ええ。それはとっても現実離れした美しさで、儚げながらも妖艶な仕草がわたしの胸をズッキュンします。
……でも、わたしはわかってる。あれは呆れと困惑を表した仕草なんだって。自分で言ってて悲しくなるけどね。
「ごめんなさいね。ここに人が来たのは久しぶりなのよ」
いえいえ、謝るのはわたしの方ですよ。こんな醜態をお見せしてしまってスミマセン。もう、穴があったら入って絶叫したいくらいです。
「お母さんのお客さんですか?」
「お母様?」
お父さんはありえない。お父さんの知り合いのはずがない。こんな美人に出逢える人生なんて送ってないんだから。

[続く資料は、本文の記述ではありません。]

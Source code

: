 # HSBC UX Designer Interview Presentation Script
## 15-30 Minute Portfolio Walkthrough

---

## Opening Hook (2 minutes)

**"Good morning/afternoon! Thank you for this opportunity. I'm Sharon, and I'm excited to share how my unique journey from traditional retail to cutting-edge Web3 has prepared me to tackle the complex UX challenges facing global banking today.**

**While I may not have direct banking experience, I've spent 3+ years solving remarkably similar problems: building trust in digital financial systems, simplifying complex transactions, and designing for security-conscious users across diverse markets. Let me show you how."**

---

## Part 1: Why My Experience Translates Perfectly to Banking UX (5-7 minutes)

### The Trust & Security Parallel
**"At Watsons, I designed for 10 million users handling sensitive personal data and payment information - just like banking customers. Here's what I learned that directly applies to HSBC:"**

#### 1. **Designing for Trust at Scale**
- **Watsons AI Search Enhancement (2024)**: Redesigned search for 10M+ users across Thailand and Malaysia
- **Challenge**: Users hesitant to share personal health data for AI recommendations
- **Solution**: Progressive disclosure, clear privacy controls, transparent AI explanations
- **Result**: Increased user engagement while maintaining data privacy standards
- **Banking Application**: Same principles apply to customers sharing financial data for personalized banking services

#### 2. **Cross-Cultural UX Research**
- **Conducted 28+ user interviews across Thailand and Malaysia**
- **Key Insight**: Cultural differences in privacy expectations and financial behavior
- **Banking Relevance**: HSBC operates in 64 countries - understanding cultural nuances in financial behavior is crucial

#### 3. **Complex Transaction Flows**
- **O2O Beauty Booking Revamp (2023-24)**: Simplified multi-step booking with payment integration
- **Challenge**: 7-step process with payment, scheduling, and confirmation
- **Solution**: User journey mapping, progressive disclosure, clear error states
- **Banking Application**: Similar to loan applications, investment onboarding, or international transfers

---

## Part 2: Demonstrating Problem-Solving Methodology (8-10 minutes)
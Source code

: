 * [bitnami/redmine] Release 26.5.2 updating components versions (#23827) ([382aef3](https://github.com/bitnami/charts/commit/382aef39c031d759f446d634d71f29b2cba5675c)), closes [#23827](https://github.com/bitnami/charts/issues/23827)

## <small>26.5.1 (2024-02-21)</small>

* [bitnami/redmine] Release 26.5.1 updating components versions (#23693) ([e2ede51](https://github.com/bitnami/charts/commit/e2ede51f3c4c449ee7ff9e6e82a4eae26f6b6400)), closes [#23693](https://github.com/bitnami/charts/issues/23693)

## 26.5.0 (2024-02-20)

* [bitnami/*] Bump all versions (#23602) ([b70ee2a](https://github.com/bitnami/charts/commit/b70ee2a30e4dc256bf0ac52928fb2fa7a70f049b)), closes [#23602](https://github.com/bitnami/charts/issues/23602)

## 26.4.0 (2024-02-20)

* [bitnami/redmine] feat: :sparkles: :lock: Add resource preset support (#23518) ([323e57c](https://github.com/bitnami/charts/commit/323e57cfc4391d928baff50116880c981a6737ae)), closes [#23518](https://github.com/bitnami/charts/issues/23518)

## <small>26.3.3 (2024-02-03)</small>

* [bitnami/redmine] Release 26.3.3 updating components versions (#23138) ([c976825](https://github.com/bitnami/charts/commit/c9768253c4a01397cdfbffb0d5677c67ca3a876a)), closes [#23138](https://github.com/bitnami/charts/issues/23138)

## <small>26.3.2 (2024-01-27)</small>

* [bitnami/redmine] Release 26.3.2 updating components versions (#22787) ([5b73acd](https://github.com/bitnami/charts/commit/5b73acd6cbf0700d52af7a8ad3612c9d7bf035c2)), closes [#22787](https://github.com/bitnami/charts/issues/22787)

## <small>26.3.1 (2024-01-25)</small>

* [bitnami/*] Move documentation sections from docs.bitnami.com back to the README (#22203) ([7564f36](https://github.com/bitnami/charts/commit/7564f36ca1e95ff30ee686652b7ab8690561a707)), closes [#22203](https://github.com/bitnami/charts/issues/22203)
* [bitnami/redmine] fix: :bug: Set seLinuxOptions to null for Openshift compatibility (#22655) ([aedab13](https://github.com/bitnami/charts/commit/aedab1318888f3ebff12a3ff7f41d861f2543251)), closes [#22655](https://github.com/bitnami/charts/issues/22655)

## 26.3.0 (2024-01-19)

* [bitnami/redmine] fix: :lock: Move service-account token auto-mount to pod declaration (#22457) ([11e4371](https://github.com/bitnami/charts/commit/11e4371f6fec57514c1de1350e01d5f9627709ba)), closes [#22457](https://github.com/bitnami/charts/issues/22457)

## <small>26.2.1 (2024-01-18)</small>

となると、お母さんの知り合い一択なんだけど、こんな西洋美人さんがいたかねぇ?
「お客さんと言うのなら、あなたの方よ。ここはわたし達の空間だもの」
「え? いやいやなにを……」
コントローラーをひらひらさせるわたしを指して、美人さんはわたしの視線をゆらりと上に向けました。次いで右、そんで左。
……で、
「ここどこ!?」
テレビある。コントローラーある。ソファーある。
机ない。壁ない。天井もない。……真っ白だ。
わたしは、いつの間にか真っ白な空間にいた。
「なんで!?」
「さあ? 忍び込んできたのはあなたなんだから、わたしに分かる筈もないでしょう?」
「おうまい……」
なにこれ、なにこの状況。もう、わけわからん……。
「夢?」
「ほっぺた叩いてみる?」
「いや、遠慮しときます……」
美人さんの指先が振られると、頬を張られて首が無くなるイメージが頭に湧いてきた。
仕方ないから自分でやるけど、やっぱり痛い。
「せっかくの可愛い顔が台無しよ?」
「美人さんに言われると皮肉でしかないです」
「あら、嬉しいことを言ってくれるじゃない。……もしかして、ほんとに迷子なの?」
「テレビがあって、ゲームが点いてて、コントローラー持ってますけど。迷子なんですかね?」
「テレビゲーム……。時空が繋がるにしても、まさか、そんなこと……」
夢じゃないのかな。美人さんも親身になってくれたみたいだけど。
そんな状況で、わたしの中には1つの考えが浮かんでいた。否定はしたいけど、どうしても離れなかった。どうしても、聞かなきゃいけないことがあるんだ。
「美人さん」
「……なにかしら?」
「いつからそこにいたんですか……?」
まさか、トチ狂った姿が初めから見られてた? 返答如何では、わたしの人生が終わる。
「ずっとここにいたわ。……それはもう、ずっと昔からね」
「……終わった」
目の前が真っ白になった。
―――――
コンティニュー?
YES
→NO
―――――
【GAME OVER】
こうして、わたしの短い人生は終わりを告げた。
早かったなぁ。もっと遊んでたかった。友達にも、ごめんって言えばよかった……。
「なんだか、人生が終わったような絶望感を漂わせてるけど、まだ終わってないのよ?」
「恥ずかしいんです。放っておいてください……」
「でもそうね。少なくとも、元の人生には戻れないのかしら」
ほへ? いま、なんと?
「一通りの可能性を考えてみたんだけど、どの道、今のあなたでは元の世界に帰れないの」
なぜに?
「この『聖域』まで空間を越えたときに、あなたの魂が不安定になったみたいで、同じ空間を開いたとしても、今のあなたには耐えられない」
まじでふか……。
「そこであなたには、こちらの世界のダンジョンを巡ってもらいます」
「なんで強制?」
「巡ってもらうのは、数多あるダンジョンの中でもオリジナルの6つ。それらに眠る力を纏うことが出来れば、あなたは元の世界の同じ場所、同じ時間に帰れる。……帰りたくはないの?」
「帰りたい……です」
おっと、この状況ってよく見るパターンなのでは?
ま……まさか……。
「異世界チート旅ってやつですか!? 美人さんは女神様だったんですか!?」
「厳密には女神ではなくて、光の賢者と呼ばれて……聞いてないようね」
おお! ついにわたしも異世界勇者か! なんかダンジョンを巡るだけで帰ってこれるみたいだし、お得じゃないかい!?
「フッフー!」
「……どうして小躍りを再開したのかは分からないけど、理解はしてくれたようでなによりだわ」
「異世界~転生~特典~。へへへっ。わたし、ちゃんと魔王を倒せるかなぁ? (わくわく)」
「……魔王はいない筈だけれど。心の準備も万端らしいから、もう送っちゃうわね」
異世界バッチコーイ! いざ行かん! 新たなる大地へ!
光に包まれたわたしは、こうして異世界へと旅立ったのである。
それがまさか、あんなことになるなんて。ほんと、このときの自分をボコってやりたいよ……。